Greg Lynn: Stereo Lithographic Models and Video
Title:
- Stereo Lithographic Models and Video
Artist(s) and People Involved:
Exhibiting Artist(s):
Symposium:
- ISEA97: Eighth International Symposium on Electronic Art
- More artworks from ISEA97:
Artist Statement:
The office of Greg Lynn FORM has recently been producing buildings by using animation software for their “automatic” design, rather than the more traditional architectural approach of VR simulations and CAD renderings. The cinematic special effects and animation industry has developed useful tools for investigating deformable surfaces and physical forces. In animation, a form is not just modeled using its internal parameters, but also by a mosaic of other fluctuating forces, including gravity, wind, turbulence, magnetism and swarms of moving particles. We can use these gradient fields as architectural analogies for pedestrian and automotive movement, environmental forces such as wind and sun, urban views and alignments, and intensities of use and occupation in time.
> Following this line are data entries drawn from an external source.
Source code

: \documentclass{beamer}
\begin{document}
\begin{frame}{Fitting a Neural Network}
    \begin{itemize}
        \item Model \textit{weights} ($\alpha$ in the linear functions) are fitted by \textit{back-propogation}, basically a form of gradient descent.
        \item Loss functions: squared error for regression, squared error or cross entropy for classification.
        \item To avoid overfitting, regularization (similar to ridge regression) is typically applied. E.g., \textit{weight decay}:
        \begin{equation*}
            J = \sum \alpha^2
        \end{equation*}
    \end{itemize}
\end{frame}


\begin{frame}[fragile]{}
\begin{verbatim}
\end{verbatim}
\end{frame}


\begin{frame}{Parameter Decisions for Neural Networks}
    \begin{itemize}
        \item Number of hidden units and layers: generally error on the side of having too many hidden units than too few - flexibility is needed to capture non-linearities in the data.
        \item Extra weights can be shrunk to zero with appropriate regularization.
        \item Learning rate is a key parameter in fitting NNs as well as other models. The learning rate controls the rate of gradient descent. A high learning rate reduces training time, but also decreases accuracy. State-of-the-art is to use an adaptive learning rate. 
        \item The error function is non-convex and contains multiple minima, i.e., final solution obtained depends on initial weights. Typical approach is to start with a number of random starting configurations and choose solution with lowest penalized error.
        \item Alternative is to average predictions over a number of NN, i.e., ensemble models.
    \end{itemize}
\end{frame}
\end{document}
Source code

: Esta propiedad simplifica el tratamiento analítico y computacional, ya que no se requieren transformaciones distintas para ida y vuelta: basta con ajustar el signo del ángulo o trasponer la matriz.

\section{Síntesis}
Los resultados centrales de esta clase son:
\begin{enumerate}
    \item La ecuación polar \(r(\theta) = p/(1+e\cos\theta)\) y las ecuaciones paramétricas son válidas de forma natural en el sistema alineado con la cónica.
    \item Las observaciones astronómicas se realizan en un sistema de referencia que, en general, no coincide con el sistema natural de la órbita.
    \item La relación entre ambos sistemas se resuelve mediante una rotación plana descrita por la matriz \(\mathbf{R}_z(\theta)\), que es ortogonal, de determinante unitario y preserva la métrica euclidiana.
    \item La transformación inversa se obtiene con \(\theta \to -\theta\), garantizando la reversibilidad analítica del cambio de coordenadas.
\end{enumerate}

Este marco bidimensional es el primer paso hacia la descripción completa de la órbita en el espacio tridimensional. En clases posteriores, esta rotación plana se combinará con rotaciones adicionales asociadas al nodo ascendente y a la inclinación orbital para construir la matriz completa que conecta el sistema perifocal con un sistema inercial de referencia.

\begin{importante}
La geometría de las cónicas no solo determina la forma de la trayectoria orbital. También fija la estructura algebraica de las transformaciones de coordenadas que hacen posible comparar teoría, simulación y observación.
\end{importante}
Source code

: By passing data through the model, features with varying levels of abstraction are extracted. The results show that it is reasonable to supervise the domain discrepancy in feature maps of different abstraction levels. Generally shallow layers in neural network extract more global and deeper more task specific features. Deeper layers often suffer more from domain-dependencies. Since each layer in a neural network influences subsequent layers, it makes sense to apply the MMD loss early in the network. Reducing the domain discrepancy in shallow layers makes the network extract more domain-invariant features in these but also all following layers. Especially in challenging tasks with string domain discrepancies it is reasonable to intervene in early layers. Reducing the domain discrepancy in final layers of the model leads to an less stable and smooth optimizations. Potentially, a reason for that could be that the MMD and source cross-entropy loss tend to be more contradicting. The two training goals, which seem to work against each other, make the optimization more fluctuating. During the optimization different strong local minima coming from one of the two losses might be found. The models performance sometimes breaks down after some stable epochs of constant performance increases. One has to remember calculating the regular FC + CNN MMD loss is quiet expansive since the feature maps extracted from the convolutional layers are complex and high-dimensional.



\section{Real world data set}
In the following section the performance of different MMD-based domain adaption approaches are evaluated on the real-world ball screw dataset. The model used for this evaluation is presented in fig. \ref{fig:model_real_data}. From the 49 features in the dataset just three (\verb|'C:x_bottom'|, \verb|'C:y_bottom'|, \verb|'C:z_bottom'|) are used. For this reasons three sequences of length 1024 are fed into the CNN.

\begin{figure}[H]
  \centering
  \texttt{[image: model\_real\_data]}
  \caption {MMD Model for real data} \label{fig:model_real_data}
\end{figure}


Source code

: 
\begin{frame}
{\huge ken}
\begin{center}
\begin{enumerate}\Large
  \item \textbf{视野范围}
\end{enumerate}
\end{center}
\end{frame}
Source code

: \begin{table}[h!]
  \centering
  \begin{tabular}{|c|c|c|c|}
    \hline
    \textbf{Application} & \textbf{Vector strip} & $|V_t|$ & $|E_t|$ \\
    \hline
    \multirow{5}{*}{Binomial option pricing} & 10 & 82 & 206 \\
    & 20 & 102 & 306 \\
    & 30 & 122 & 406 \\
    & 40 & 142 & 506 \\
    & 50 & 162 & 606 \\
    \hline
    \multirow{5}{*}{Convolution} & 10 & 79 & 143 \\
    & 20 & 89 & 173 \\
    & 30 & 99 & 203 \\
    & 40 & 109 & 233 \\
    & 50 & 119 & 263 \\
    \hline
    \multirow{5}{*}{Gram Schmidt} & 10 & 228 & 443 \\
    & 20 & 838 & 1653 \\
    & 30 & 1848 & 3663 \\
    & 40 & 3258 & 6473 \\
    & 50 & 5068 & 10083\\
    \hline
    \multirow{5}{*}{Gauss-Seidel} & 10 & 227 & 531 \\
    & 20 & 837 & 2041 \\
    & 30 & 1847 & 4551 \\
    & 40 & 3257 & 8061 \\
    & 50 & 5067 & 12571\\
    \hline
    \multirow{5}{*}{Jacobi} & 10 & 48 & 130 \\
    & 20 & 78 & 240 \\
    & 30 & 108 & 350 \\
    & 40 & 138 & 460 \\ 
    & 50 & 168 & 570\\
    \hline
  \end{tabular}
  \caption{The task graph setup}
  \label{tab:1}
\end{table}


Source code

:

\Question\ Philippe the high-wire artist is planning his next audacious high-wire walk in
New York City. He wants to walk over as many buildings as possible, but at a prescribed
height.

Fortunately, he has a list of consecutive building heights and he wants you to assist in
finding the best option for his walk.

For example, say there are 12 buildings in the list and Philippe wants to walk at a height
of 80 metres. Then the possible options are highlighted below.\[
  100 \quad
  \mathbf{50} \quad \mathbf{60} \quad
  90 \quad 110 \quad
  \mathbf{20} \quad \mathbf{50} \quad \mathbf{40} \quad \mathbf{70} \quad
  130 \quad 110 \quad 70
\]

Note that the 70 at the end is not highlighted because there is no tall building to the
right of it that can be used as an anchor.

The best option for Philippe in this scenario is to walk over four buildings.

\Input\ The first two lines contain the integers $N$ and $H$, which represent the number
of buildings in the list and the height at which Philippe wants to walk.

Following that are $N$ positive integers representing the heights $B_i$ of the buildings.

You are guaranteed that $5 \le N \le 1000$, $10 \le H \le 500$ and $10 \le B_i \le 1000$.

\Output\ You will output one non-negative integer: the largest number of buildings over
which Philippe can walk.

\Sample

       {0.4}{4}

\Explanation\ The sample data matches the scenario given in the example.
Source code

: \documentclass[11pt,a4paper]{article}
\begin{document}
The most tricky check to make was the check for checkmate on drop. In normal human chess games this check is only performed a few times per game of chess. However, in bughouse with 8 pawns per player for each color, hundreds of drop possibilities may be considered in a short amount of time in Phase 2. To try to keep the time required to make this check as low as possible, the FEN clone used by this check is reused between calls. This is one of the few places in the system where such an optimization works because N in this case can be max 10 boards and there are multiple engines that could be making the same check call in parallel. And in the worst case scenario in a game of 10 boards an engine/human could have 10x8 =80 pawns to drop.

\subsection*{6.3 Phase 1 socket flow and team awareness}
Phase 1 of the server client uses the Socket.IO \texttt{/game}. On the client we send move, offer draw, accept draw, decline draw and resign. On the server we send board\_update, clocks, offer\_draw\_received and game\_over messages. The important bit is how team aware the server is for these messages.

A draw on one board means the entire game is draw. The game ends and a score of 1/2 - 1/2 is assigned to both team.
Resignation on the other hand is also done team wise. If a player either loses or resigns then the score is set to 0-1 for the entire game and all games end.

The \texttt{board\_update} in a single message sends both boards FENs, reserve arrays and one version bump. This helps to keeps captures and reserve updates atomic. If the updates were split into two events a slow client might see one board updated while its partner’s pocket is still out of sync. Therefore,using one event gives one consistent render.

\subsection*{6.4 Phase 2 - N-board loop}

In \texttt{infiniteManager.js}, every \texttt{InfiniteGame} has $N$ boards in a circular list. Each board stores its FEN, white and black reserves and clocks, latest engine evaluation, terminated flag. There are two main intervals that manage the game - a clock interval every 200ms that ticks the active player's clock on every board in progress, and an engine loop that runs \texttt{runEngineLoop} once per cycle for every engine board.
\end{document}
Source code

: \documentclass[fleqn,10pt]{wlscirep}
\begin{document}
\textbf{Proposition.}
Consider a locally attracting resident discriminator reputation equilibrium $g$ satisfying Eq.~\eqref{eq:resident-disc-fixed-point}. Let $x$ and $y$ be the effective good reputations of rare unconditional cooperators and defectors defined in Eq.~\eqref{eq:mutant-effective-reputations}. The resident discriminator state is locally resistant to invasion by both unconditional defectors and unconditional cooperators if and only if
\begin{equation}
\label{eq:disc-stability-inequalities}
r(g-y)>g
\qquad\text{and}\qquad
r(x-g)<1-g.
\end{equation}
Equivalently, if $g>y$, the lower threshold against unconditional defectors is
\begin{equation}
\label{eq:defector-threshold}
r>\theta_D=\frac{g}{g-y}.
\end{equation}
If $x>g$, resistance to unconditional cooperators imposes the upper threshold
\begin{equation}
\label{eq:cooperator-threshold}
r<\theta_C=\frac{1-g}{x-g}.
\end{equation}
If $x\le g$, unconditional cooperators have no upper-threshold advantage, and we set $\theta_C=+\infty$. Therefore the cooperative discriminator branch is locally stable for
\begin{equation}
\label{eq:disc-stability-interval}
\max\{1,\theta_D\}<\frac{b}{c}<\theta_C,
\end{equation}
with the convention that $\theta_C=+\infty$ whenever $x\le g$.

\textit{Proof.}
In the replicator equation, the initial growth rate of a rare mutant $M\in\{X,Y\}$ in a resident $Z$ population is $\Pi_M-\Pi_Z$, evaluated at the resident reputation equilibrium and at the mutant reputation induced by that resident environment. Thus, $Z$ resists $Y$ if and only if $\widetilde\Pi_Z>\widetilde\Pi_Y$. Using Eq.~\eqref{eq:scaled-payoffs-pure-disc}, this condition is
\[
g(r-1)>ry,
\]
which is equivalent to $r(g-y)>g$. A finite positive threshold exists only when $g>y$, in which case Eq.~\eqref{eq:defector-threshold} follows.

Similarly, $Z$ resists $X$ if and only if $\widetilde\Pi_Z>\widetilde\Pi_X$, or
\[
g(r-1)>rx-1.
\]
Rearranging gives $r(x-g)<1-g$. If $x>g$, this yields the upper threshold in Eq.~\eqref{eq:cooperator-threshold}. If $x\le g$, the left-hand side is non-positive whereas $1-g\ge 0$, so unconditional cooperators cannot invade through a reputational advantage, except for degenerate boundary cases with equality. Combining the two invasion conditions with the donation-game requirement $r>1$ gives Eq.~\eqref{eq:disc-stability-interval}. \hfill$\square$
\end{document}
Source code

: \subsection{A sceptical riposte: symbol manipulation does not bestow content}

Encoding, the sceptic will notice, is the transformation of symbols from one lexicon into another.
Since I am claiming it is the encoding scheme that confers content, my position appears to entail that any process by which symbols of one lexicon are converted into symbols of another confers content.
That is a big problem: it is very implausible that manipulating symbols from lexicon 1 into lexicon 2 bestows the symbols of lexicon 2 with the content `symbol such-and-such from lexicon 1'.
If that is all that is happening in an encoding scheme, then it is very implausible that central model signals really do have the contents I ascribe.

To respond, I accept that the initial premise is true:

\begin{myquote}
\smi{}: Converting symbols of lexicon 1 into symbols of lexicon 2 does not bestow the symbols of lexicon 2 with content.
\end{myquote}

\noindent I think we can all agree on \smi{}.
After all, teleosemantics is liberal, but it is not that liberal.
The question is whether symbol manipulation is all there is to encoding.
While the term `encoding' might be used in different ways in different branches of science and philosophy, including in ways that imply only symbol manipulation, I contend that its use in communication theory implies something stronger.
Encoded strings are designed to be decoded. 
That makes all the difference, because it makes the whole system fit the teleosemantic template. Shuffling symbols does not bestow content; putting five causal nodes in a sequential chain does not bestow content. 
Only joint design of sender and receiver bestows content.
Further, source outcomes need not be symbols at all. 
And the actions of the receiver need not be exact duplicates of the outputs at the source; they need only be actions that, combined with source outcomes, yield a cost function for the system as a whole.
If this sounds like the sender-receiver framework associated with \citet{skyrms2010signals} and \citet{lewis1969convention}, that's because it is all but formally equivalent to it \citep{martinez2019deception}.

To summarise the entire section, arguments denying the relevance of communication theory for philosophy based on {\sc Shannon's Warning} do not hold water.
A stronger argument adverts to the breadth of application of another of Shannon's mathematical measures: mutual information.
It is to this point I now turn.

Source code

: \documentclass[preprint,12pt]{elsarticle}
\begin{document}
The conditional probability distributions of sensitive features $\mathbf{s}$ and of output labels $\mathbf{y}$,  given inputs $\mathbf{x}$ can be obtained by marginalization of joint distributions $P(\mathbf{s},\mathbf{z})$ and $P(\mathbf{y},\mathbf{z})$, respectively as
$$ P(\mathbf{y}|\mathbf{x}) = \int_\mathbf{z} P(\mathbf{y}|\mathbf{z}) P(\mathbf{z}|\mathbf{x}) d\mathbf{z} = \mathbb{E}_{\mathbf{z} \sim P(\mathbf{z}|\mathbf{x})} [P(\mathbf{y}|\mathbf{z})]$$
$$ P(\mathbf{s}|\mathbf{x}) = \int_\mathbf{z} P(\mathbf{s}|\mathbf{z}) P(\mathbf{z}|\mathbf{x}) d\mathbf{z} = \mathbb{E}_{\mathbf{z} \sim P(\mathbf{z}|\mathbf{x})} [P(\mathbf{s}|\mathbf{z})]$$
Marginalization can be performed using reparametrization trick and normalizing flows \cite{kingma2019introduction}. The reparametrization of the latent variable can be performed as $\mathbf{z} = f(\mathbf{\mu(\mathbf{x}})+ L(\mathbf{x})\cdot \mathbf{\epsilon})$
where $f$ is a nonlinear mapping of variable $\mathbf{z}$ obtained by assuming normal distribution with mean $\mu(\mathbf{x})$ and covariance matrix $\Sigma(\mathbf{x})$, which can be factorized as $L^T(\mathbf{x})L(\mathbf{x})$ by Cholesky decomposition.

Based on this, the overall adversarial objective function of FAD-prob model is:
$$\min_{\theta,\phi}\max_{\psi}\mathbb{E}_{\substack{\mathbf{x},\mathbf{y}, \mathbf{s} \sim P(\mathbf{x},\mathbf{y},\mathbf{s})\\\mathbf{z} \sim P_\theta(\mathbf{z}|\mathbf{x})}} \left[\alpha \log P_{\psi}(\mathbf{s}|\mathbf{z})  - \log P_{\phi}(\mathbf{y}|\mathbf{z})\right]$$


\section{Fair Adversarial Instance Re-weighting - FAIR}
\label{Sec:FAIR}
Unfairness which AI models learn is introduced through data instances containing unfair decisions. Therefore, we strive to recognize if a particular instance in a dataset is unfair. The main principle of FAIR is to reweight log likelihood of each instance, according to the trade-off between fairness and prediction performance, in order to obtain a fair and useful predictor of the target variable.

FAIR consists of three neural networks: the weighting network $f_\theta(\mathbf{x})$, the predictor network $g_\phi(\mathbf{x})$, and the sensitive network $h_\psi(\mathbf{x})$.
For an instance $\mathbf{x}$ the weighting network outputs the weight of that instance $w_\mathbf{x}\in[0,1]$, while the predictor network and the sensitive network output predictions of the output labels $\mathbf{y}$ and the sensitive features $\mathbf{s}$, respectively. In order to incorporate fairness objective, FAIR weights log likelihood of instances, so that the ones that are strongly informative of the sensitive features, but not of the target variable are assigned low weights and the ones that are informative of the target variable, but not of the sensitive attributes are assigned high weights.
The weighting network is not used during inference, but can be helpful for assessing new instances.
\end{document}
The result of this interaction between a generalized organization and particular external constraints is a design process that has an undecidable outcome; which mandates an improvisational design attitude. This shift from determinism to directed indeterminacy is also central to the development of a dynamic design method which uses topological geometries that are capable of being bent, twisted, deformed and differentiated while maintaining their continuity. Greg Lynn FORM has been using stereo lithography for model building and this exhibition has several extremely small, extremely precise resin models built by computer controlled laser. The accompanying video demonstrates the use of animation software for modeling the forces that dynamically shape a building.